## Work order
Filter the listing below down to the lines holding the word "将Python转换为C", and copy those lines.
________
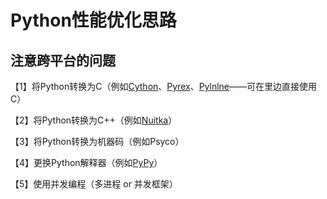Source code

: # Python性能优化思路
## 注意跨平台的问题
【1】将Python转换为C（例如[Cython](http://cython.org/)、[Pyrex](http://www.cosc.canterbury.ac.nz/greg.ewing/python/Pyrex/)、[Pylnlne](http://pyinline.sourceforge.net/)——可在里边直接使用C）

【2】将Python转换为C++（例如[Nuitka](http://nuitka.net/)）

【3】将Python转换为机器码（例如Psyco）

【4】更换Python解释器（例如[PyPy](http://pypy.org/)）

【5】使用并发编程（多进程 or 并发框架）

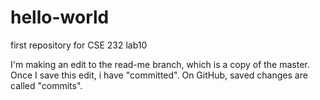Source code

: # hello-world
first repository for CSE 232 lab10

I'm making an edit to the read-me branch, which is a copy of the master.
Once I save this edit, i have "committed". On GitHub, saved changes are called "commits".
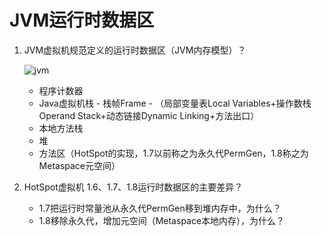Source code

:# JVM运行时数据区

1. JVM虚拟机规范定义的运行时数据区（JVM内存模型）？

   ![jvm](https://thismj.nos-eastchina1.126.net/image/gitbook_jvm_memory_model.jpg)

   * 程序计数器
   * Java虚拟机栈 - 栈帧Frame - （局部变量表Local Variables+操作数栈Operand Stack+动态链接Dynamic Linking+方法出口）
   * 本地方法栈
   * 堆
   * 方法区（HotSpot的实现，1.7以前称之为永久代PermGen，1.8称之为Metaspace元空间）

2. HotSpot虚拟机 1.6、1.7、1.8运行时数据区的主要差异？

   * 1.7把运行时常量池从永久代PermGen移到堆内存中，为什么？
   * 1.8移除永久代，增加元空间（Metaspace本地内存），为什么？


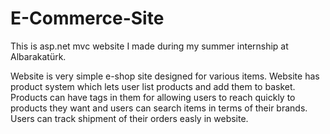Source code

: # E-Commerce-Site

This is asp.net mvc website I made during my summer internship at Albarakatürk.

Website is very simple e-shop site designed for various items. Website has product system which lets user list products and add them to basket. Products can have tags in them for allowing users to reach quickly to products they want and users can search items in terms of their brands. Users can track shipment of their orders easly in website.
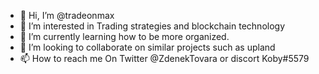 - 👋 Hi, I’m @tradeonmax
- 👀 I’m interested in Trading strategies and blockchain technology
- 🌱 I’m currently learning how to be more organized. 
- 💞️ I’m looking to collaborate on similar projects such as upland
- 📫 How to reach me On Twitter @ZdenekTovara or discort  Koby#5579

<!---
tradeonmax/tradeonmax is a ✨ special ✨ repository because its `README.md` (this file) appears on your GitHub profile.
You can click the Preview link to take a look at your changes.
--->
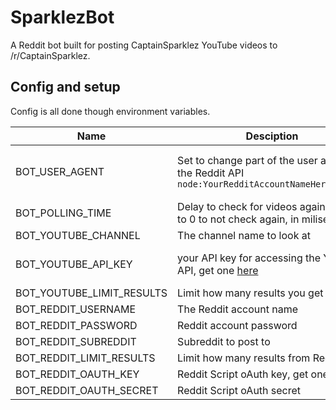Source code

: # SparklezBot

A Reddit bot built for posting CaptainSparklez YouTube videos to /r/CaptainSparklez.

## Config and setup
Config is all done though environment variables.

| Name | Desciption | Default |
|------|------------|---------|
| BOT_USER_AGENT | Set to change part of the user agent for the Reddit API `node:YourRedditAccountNameHere:v1.0.0` | defauts to the Reddit account name |
| BOT_POLLING_TIME | Delay to check for videos again, or set to 0 to not check again, in miliseconds | 60000 |
| BOT_YOUTUBE_CHANNEL | The channel name to look at | YouTubeDev |
| BOT_YOUTUBE_API_KEY | your API key for accessing the YouTube API, get one [here](https://developers.google.com/) | No default, set it or I don't start! |
| BOT_YOUTUBE_LIMIT_RESULTS | Limit how many results you get from YT | 5 |
| BOT_REDDIT_USERNAME | The Reddit account name | No default |
| BOT_REDDIT_PASSWORD | Reddit account password | No default |
| BOT_REDDIT_SUBREDDIT | Subreddit to post to | BotTest |
| BOT_REDDIT_LIMIT_RESULTS | Limit how many results from Reddit | 50 |
| BOT_REDDIT_OAUTH_KEY | Reddit Script oAuth key, get one [here](https://www.reddit.com/prefs/apps/) | No default |
| BOT_REDDIT_OAUTH_SECRET | Reddit Script oAuth secret | No default |
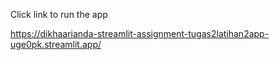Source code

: Click link to run the app

https://dikhaarianda-streamlit-assignment-tugas2latihan2app-uge0pk.streamlit.app/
________
## Exercise response
【1】将Python转换为C（例如[Cython](http://cython.org/)、[Pyrex](http://www.cosc.canterbury.ac.nz/greg.ewing/python/Pyrex/)、[Pylnlne](http://pyinline.sourceforge.net/)——可在里边直接使用C）
【2】将Python转换为C++（例如[Nuitka](http://nuitka.net/)）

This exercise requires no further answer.